### Task item
List, from the lines below, each one with "schema" in it.

### Stored data
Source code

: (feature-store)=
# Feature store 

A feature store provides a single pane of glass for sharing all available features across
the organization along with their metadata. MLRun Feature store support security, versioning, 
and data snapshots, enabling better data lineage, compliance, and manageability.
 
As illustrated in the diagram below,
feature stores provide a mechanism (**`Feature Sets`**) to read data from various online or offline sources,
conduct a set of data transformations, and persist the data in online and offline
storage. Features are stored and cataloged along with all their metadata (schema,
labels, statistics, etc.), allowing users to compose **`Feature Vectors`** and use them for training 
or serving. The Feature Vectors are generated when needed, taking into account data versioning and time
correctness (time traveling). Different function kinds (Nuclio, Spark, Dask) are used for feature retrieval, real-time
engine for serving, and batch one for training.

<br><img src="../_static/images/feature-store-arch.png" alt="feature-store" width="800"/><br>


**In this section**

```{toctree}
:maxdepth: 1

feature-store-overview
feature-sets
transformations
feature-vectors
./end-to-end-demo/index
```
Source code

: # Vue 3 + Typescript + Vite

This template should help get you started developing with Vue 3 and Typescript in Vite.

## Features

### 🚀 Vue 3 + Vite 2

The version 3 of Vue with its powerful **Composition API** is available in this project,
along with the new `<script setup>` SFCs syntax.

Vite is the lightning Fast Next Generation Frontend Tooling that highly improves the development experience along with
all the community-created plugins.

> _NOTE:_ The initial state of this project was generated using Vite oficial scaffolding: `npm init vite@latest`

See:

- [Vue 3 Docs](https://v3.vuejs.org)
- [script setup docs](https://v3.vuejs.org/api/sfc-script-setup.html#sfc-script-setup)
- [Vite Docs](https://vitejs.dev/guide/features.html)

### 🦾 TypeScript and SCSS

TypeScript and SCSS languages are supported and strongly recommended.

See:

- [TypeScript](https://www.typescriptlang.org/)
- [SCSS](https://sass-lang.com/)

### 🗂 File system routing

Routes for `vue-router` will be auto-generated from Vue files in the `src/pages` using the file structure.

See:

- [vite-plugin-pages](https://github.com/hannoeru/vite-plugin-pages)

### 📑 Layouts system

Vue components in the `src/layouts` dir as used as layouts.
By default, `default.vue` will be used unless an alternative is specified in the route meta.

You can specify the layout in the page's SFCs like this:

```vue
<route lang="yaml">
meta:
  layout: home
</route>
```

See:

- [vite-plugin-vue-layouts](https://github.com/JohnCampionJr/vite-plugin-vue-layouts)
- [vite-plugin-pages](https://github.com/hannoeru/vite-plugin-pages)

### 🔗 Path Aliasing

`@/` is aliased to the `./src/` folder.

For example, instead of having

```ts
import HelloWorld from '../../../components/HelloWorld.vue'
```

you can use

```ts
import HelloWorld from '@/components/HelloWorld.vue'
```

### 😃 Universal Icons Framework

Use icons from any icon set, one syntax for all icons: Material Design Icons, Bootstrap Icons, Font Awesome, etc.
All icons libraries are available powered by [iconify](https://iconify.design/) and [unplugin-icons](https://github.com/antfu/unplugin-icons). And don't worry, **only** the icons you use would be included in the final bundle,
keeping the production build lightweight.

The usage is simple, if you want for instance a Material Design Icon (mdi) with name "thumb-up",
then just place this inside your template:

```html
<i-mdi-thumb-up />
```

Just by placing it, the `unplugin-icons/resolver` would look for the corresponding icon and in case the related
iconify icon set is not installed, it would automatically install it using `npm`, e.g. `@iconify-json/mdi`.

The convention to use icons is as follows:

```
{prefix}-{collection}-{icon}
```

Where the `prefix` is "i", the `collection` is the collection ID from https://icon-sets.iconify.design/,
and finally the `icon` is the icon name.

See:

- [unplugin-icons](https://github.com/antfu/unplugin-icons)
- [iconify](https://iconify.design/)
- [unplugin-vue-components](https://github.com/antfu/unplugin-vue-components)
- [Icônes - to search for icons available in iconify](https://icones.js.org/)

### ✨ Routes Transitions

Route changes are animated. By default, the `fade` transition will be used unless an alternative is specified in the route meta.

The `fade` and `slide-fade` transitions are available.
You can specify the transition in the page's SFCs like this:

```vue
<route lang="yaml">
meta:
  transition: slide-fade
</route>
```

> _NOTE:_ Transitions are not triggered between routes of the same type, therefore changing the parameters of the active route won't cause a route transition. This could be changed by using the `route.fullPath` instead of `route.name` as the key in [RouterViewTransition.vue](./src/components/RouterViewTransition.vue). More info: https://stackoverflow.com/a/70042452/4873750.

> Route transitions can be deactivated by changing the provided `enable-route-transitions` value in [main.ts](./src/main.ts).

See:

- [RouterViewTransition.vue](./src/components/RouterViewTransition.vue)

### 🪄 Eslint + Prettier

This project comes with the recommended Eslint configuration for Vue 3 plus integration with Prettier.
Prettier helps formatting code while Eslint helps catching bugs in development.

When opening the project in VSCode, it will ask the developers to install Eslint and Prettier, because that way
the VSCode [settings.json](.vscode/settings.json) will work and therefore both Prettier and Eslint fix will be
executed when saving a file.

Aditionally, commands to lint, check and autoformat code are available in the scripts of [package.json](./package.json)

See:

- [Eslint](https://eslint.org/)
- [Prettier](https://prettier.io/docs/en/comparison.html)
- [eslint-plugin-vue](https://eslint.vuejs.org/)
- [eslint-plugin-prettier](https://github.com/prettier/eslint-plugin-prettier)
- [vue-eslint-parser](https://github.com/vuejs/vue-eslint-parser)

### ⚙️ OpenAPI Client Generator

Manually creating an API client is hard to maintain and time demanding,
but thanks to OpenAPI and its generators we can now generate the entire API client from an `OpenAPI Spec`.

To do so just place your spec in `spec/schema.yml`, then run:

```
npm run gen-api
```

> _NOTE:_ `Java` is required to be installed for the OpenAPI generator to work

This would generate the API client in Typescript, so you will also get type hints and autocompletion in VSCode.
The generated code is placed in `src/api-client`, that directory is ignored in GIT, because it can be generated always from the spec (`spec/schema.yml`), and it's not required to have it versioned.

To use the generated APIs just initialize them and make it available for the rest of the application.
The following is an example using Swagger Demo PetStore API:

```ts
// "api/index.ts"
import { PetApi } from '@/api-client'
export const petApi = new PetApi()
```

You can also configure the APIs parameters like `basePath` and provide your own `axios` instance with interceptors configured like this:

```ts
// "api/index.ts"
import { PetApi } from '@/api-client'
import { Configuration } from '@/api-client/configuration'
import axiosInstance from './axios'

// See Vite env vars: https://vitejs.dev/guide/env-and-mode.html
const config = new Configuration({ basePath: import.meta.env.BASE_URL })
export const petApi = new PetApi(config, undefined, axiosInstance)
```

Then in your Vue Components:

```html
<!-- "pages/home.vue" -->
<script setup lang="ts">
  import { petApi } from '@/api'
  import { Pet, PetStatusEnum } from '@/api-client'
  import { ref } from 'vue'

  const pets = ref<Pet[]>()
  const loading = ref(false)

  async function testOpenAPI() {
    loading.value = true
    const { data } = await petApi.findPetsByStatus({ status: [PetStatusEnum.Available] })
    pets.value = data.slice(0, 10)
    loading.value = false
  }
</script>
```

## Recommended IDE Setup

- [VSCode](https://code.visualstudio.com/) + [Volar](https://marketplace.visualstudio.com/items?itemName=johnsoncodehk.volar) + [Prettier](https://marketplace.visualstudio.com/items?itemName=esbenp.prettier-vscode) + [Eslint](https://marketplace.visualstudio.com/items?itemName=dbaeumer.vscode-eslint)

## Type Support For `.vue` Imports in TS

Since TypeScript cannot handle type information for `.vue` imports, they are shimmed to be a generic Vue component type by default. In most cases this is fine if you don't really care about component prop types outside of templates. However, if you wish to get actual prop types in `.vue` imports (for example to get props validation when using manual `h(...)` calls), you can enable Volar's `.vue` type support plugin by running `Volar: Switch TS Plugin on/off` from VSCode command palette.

### Answer area
storage. Features are stored and cataloged along with all their metadata (schema,
To do so just place your spec in `spec/schema.yml`, then run:
The generated code is placed in `src/api-client`, that directory is ignored in GIT, because it can be generated always from the spec (`spec/schema.yml`), and it's not required to have it versioned.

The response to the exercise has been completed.